* Your assignment: Copy every entry. Do not alter a single word.

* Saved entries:
>>>

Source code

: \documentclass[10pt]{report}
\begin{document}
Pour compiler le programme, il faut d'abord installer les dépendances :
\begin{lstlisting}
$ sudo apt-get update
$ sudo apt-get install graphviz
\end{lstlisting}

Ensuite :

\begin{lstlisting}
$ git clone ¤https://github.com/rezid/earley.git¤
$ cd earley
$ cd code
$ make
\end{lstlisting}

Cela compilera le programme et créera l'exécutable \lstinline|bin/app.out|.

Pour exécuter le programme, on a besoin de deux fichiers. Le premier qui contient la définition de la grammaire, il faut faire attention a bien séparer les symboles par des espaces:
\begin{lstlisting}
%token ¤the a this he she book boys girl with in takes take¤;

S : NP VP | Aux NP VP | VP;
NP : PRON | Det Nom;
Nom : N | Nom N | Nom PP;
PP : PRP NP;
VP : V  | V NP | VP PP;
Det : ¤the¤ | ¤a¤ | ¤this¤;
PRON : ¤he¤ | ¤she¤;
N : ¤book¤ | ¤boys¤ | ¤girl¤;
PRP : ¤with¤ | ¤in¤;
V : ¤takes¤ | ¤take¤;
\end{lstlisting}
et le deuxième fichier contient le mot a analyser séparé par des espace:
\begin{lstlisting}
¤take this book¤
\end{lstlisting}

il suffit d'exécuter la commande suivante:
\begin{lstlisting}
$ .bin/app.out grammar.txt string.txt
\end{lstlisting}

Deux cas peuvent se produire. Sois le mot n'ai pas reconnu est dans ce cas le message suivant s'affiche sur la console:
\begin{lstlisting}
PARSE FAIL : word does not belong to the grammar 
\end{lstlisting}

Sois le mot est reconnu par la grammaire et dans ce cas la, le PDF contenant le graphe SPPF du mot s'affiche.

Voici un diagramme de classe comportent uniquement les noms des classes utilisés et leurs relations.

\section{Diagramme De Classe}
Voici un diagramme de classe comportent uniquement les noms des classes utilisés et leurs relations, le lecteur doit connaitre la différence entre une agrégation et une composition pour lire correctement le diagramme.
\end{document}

<<<

* Result of the task:
Source code

: \documentclass[10pt]{report}
\begin{document}
Pour compiler le programme, il faut d'abord installer les dépendances :
\begin{lstlisting}
$ sudo apt-get update
$ sudo apt-get install graphviz
\end{lstlisting}

Ensuite :

\begin{lstlisting}
$ git clone ¤https://github.com/rezid/earley.git¤
$ cd earley
$ cd code
$ make
\end{lstlisting}

Cela compilera le programme et créera l'exécutable \lstinline|bin/app.out|.

Pour exécuter le programme, on a besoin de deux fichiers. Le premier qui contient la définition de la grammaire, il faut faire attention a bien séparer les symboles par des espaces:
\begin{lstlisting}
%token ¤the a this he she book boys girl with in takes take¤;

S : NP VP | Aux NP VP | VP;
NP : PRON | Det Nom;
Nom : N | Nom N | Nom PP;
PP : PRP NP;
VP : V  | V NP | VP PP;
Det : ¤the¤ | ¤a¤ | ¤this¤;
PRON : ¤he¤ | ¤she¤;
N : ¤book¤ | ¤boys¤ | ¤girl¤;
PRP : ¤with¤ | ¤in¤;
V : ¤takes¤ | ¤take¤;
\end{lstlisting}
et le deuxième fichier contient le mot a analyser séparé par des espace:
\begin{lstlisting}
¤take this book¤
\end{lstlisting}

il suffit d'exécuter la commande suivante:
\begin{lstlisting}
$ .bin/app.out grammar.txt string.txt
\end{lstlisting}

Deux cas peuvent se produire. Sois le mot n'ai pas reconnu est dans ce cas le message suivant s'affiche sur la console:
\begin{lstlisting}
PARSE FAIL : word does not belong to the grammar 
\end{lstlisting}

Sois le mot est reconnu par la grammaire et dans ce cas la, le PDF contenant le graphe SPPF du mot s'affiche.

Voici un diagramme de classe comportent uniquement les noms des classes utilisés et leurs relations.

\section{Diagramme De Classe}
Voici un diagramme de classe comportent uniquement les noms des classes utilisés et leurs relations, le lecteur doit connaitre la différence entre une agrégation et une composition pour lire correctement le diagramme.
\end{document}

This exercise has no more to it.